[Saved data entries]
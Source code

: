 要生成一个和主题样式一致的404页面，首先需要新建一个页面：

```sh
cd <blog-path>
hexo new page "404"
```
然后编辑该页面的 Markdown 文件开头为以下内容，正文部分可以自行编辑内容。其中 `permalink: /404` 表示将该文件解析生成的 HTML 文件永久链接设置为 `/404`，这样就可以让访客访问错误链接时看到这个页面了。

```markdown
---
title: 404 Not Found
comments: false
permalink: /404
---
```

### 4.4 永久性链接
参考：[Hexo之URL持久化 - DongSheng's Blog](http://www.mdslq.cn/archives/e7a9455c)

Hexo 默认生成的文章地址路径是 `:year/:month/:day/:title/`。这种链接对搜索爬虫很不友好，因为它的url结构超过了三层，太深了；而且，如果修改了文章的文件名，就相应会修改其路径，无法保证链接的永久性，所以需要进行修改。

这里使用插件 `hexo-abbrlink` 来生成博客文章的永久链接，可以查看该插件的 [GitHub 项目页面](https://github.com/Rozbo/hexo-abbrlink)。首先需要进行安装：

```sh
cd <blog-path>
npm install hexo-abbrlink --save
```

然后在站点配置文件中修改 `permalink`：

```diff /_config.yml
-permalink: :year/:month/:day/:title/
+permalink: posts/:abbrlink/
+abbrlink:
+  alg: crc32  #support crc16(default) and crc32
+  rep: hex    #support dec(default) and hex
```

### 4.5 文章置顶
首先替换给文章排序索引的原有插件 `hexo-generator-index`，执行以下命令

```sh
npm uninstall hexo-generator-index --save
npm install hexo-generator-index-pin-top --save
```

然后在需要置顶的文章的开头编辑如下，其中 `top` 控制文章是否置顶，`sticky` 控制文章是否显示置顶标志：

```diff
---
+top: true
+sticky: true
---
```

■ **Exercise objective**
Scan the entries above for the word "sticky" and collect each line holding it.

■ **Your solution**
然后在需要置顶的文章的开头编辑如下，其中 `top` 控制文章是否置顶，`sticky` 控制文章是否显示置顶标志：
+sticky: true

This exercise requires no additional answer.